Havendo falta de pagamento pontual do salário, passam a existir motivos legais para a revogação do contrato por parte do trabalhador.
Se a falta de pagamento for por culpa do empregador, o trabalhador pode despedir‑se imediatamente, com justa causa, tendo direito a uma indemnização como compensação pelos danos causados pelos salários em atraso. Esta indemnização depende essencialmente do tempo de antiguidade na empresa.
Quanto à falta de pagamento não culposa: se as remunerações em atraso tem origem em alguma situação que escapa ao controlo empregador, a falta de pagamento é considerada não culposa. Neste caso, o trabalhador tem, na mesma, direito a terminar o contrato de trabalho, mas não terá direito a indemnização.
Para que o trabalhador possa rescindir o contrato por justa causa, alegando salários em atraso, é necessário respeitar os prazos certos para procedimentos que variam conforme for considerado se existe ou não culpa por parte da entidade empregadora.
O trabalhador, se rescindir o contrato por justa causa, tem direito a subsídio de desemprego, pois está enquadrado na situação de desemprego involuntário.
Reclamar juros de mora
Reclamar juros é outra opção no caso de ausência de pagamento pontual da retribuição por culpa do empregador. Este deve pagar ao trabalhador os juros de mora, calculados à taxa em vigor à data, ou a taxa superior fixada em Acordo Coletivo de Trabalho ou em acordo celebrado entre a empresa e o colaborador.
As ações de proteção disponíveis nos casos de salários em atraso estão previstas no Código do Trabalho.
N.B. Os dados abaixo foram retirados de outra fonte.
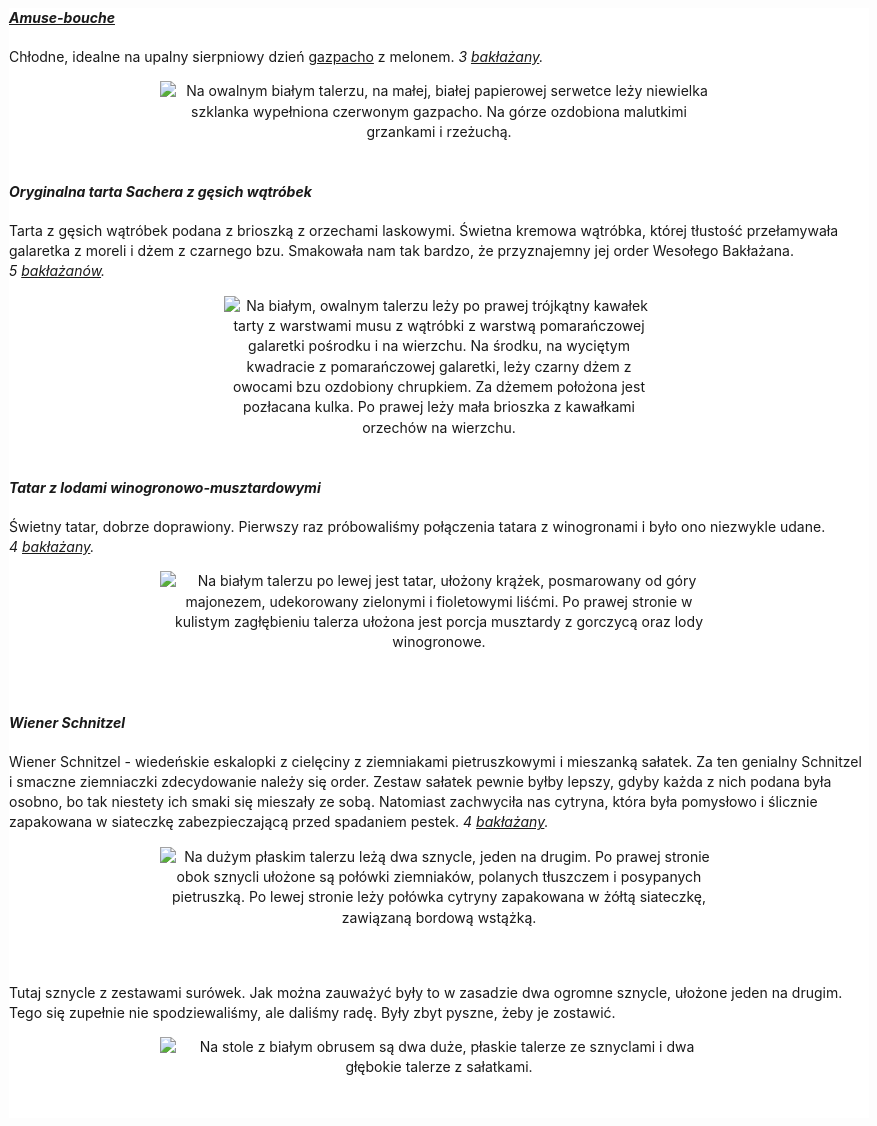 #### *[Amuse-bouche]*

Chłodne, idealne na upalny sierpniowy dzień [gazpacho] z melonem. _3&nbsp;[bakłażany]._
<center><div style="width:65%">
<img src="{{site.img_url}}/assets/img/posts/Sacher_gazpacho.jpg" alt="Na owalnym białym talerzu, na małej, białej papierowej serwetce leży niewielka szklanka wypełniona czerwonym gazpacho. Na górze ozdobiona malutkimi grzankami i rzeżuchą."
height="200px" width="40px" />
</div></center>
<br />

#### *Oryginalna tarta Sachera z gęsich wątróbek*

Tarta z gęsich wątróbek podana z brioszką z orzechami laskowymi. Świetna kremowa wątróbka, której tłustość przełamywała galaretka z moreli i dżem z czarnego bzu. Smakowała nam tak bardzo, że przyznajemny jej order Wesołego Bakłażana. _5&nbsp;[bakłażanów]._
<center><div style="width:50%">
<img src="{{site.img_url}}/assets/img/posts/Sacher_foie_gras.jpg" alt="Na białym, owalnym talerzu leży po prawej trójkątny kawałek tarty z warstwami musu z wątróbki z warstwą pomarańczowej galaretki pośrodku i na wierzchu. Na środku, na wyciętym kwadracie z pomarańczowej galaretki, leży czarny dżem z owocami bzu ozdobiony chrupkiem. Za dżemem położona jest pozłacana kulka. Po prawej leży mała brioszka z kawałkami orzechów na wierzchu."
height="200px" width="40px" />
</div></center>
<br />

#### *Tatar z lodami winogronowo-musztardowymi*

Świetny tatar, dobrze doprawiony. Pierwszy raz próbowaliśmy połączenia tatara z winogronami i było ono niezwykle udane. _4&nbsp;[bakłażany]._
<center><div style="width:65%">
<img src="{{site.img_url}}/assets/img/posts/Sacher_tartare.jpg" alt="Na białym talerzu po lewej jest tatar, ułożony krążek, posmarowany od góry majonezem, udekorowany zielonymi i fioletowymi liśćmi. Po prawej stronie w kulistym zagłębieniu talerza ułożona jest porcja musztardy z gorczycą oraz lody winogronowe." height="200px" width="40px" />
</div></center>
<br />&ensp;&ensp;

#### *Wiener Schnitzel*

Wiener Schnitzel - wiedeńskie eskalopki z cielęciny z ziemniakami pietruszkowymi i mieszanką sałatek. Za ten genialny Schnitzel i smaczne ziemniaczki zdecydowanie należy się order. Zestaw sałatek pewnie byłby lepszy, gdyby każda z nich podana była osobno, bo tak niestety ich smaki się mieszały ze sobą.
Natomiast zachwyciła nas cytryna, która była pomysłowo i ślicznie zapakowana w siateczkę zabezpieczającą przed spadaniem pestek. _4&nbsp;[bakłażany]._
<center><div style="width:65%">
<img src="{{site.img_url}}/assets/img/posts/Sacher_Schitzel.jpg" alt="Na dużym płaskim talerzu leżą dwa sznycle, jeden na drugim. Po prawej stronie obok sznycli ułożone są połówki ziemniaków, polanych tłuszczem i posypanych pietruszką. Po lewej stronie leży połówka cytryny zapakowana w żółtą siateczkę, zawiązaną bordową wstążką."
height="200px" width="40px" />
</div></center>
<br />&ensp;&ensp;

Tutaj sznycle z zestawami surówek. Jak można zauważyć były to w zasadzie dwa ogromne sznycle, ułożone jeden na drugim. Tego się zupełnie nie spodziewaliśmy, ale daliśmy radę. Były zbyt pyszne, żeby je zostawić.
<center><div style="width:65%">
<img src="{{site.img_url}}/assets/img/posts/Sacher_Schitzel2.jpg" alt="Na stole z białym obrusem są dwa duże, płaskie talerze ze sznyclami i dwa głębokie talerze z sałatkami."
height="200px" width="40px" />
</div></center>
<br />&ensp;&ensp;


[Restaurant Rote Bar]: https://www.sacher.com/en/restaurants/restaurant-rote-bar/
[Sacher Café]: https://www.sacher.com/en/restaurants/cafe-sacher-wien/
[bakłażany]: /about#baklazan
[bakłażanów]: /about#baklazan
[Amuse-bouche]: /dictionary#amuse_bouche
[fine Dining]: /dictionary#fine_dining
[gazpacho]: /dictionary#gazpacho
[tutaj]: /Amador
[Oryginalny Sacher-Torte]: /dictionary#sacher_torte
[petit four]: /dictionary#petit_four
Segundo os artigos 325.º e 394.º, o incumprimento no pagamento pontual da remuneração, por período de 15 dias ou 60 dias após a data do seu vencimento, permite que sejam acionadas algumas medidas, quer pelas autoridades laborais (ACT) quer pelos trabalhadores, de forma a evitar o prolongamento dessas situações.
Recorrer ao Fundo de Garantia Salarial
O Fundo de Garantia Salarial foi criado para assegurar o pagamento das dívidas dos empregadores aos seus trabalhadores, nomeadamente quando as empresas se encontram em situação de insolvência ou a atravessar uma grave crise financeira. A ele podem recorrer os trabalhadores por conta de outrem.
Este fundo aplica-se não só aos salários em atraso, mas a qualquer tipo de dívidas, como subsídios de férias, de Natal ou de alimentação, ou ainda a indemnizações decorrentes de cessação do contrato de trabalho.
Para o obter, o trabalhador deverá dirigir-se à Segurança Social, no prazo de um ano a contar do dia seguinte aquele em que cessou o contrato de trabalho.